→ **Task requirements**:
Leave every picture out and write out the records below exactly.

→ **Study material**:
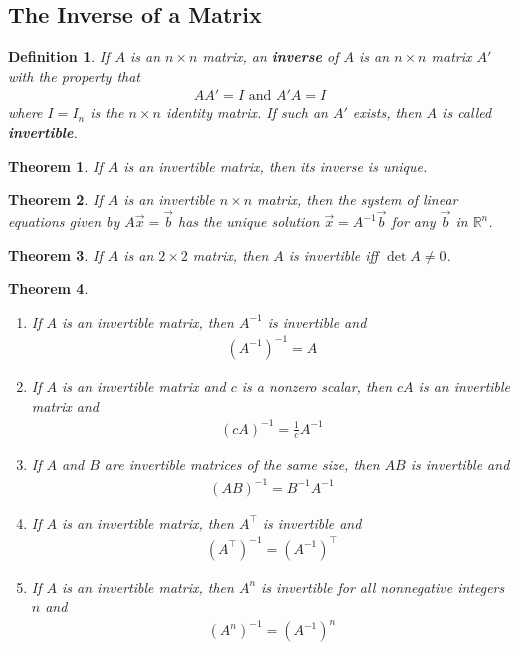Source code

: \documentclass{article}
\theoremstyle{sltheorem}
\newtheorem{definition}{Definition}[section]
\newtheorem{theorem}{Theorem}[section]
\begin{document}
\subsection{The Inverse of a Matrix}
\begin{definition}
    If $A$ is an $n\times n$ matrix, an \textbf{inverse} of $A$ is an $n\times n$ matrix $A'$ with the property that
    \begin{gather*}
        AA'=I\text{  and  } A'A = I 
    \end{gather*}
    where $I = I_n$ is the $n\times n$ identity matrix. If such an $A'$ exists, then $A$ is called \textbf{invertible}.
\end{definition}
\begin{theorem}
    If $A$ is an invertible matrix, then its inverse is unique.
\end{theorem}
\begin{theorem}
    If $A$ is an invertible $n\times n$ matrix, then the system of linear equations given by $A\vec x = \vec b$ has the unique solution $\vec x = A^{-1}\vec b$ for any $\vec b$ in $\mathbb{R}^n$.
\end{theorem}
\begin{theorem}
    If $A$ is an $2\times 2$ matrix, then $A$ is invertible iff $\det A \not= 0$.
\end{theorem}
\begin{theorem}
    \begin{enumerate}
        \item If $A$ is an invertible matrix, then $A^{-1}$ is invertible and
        \begin{gather*}
            (A^{-1})^{-1} = A
        \end{gather*}
        \item If $A$ is an invertible matrix and $c$ is a nonzero scalar, then $cA$ is an invertible matrix and \begin{gather*}
            (cA)^{-1} = \frac{1}{c}A^{-1}
        \end{gather*}
        \item If $A$ and $B$ are invertible matrices of the same size, then $AB$ is invertible and \begin{gather*}
            (AB)^{-1} = B^{-1} A^{-1}
        \end{gather*}
        \item If $A$ is an invertible matrix, then $A^\intercal$ is invertible and \begin{gather*}
            (A^\intercal)^{-1}=(A^{-1})^\intercal
        \end{gather*}
        \item If $A$ is an invertible matrix, then $A^n$ is invertible for all nonnegative integers $n$ and \begin{gather*}
            (A^n)^{-1} = (A^{-1})^n
        \end{gather*}
    \end{enumerate}
\end{theorem}
\end{document}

→ **Answer area**:
Source code

: \documentclass{article}
\theoremstyle{sltheorem}
\newtheorem{definition}{Definition}[section]
\newtheorem{theorem}{Theorem}[section]
\begin{document}
\subsection{The Inverse of a Matrix}
\begin{definition}
    If $A$ is an $n\times n$ matrix, an \textbf{inverse} of $A$ is an $n\times n$ matrix $A'$ with the property that
    \begin{gather*}
        AA'=I\text{  and  } A'A = I 
    \end{gather*}
    where $I = I_n$ is the $n\times n$ identity matrix. If such an $A'$ exists, then $A$ is called \textbf{invertible}.
\end{definition}
\begin{theorem}
    If $A$ is an invertible matrix, then its inverse is unique.
\end{theorem}
\begin{theorem}
    If $A$ is an invertible $n\times n$ matrix, then the system of linear equations given by $A\vec x = \vec b$ has the unique solution $\vec x = A^{-1}\vec b$ for any $\vec b$ in $\mathbb{R}^n$.
\end{theorem}
\begin{theorem}
    If $A$ is an $2\times 2$ matrix, then $A$ is invertible iff $\det A \not= 0$.
\end{theorem}
\begin{theorem}
    \begin{enumerate}
        \item If $A$ is an invertible matrix, then $A^{-1}$ is invertible and
        \begin{gather*}
            (A^{-1})^{-1} = A
        \end{gather*}
        \item If $A$ is an invertible matrix and $c$ is a nonzero scalar, then $cA$ is an invertible matrix and \begin{gather*}
            (cA)^{-1} = \frac{1}{c}A^{-1}
        \end{gather*}
        \item If $A$ and $B$ are invertible matrices of the same size, then $AB$ is invertible and \begin{gather*}
            (AB)^{-1} = B^{-1} A^{-1}
        \end{gather*}
        \item If $A$ is an invertible matrix, then $A^\intercal$ is invertible and \begin{gather*}
            (A^\intercal)^{-1}=(A^{-1})^\intercal
        \end{gather*}
        \item If $A$ is an invertible matrix, then $A^n$ is invertible for all nonnegative integers $n$ and \begin{gather*}
            (A^n)^{-1} = (A^{-1})^n
        \end{gather*}
    \end{enumerate}
\end{theorem}
\end{document}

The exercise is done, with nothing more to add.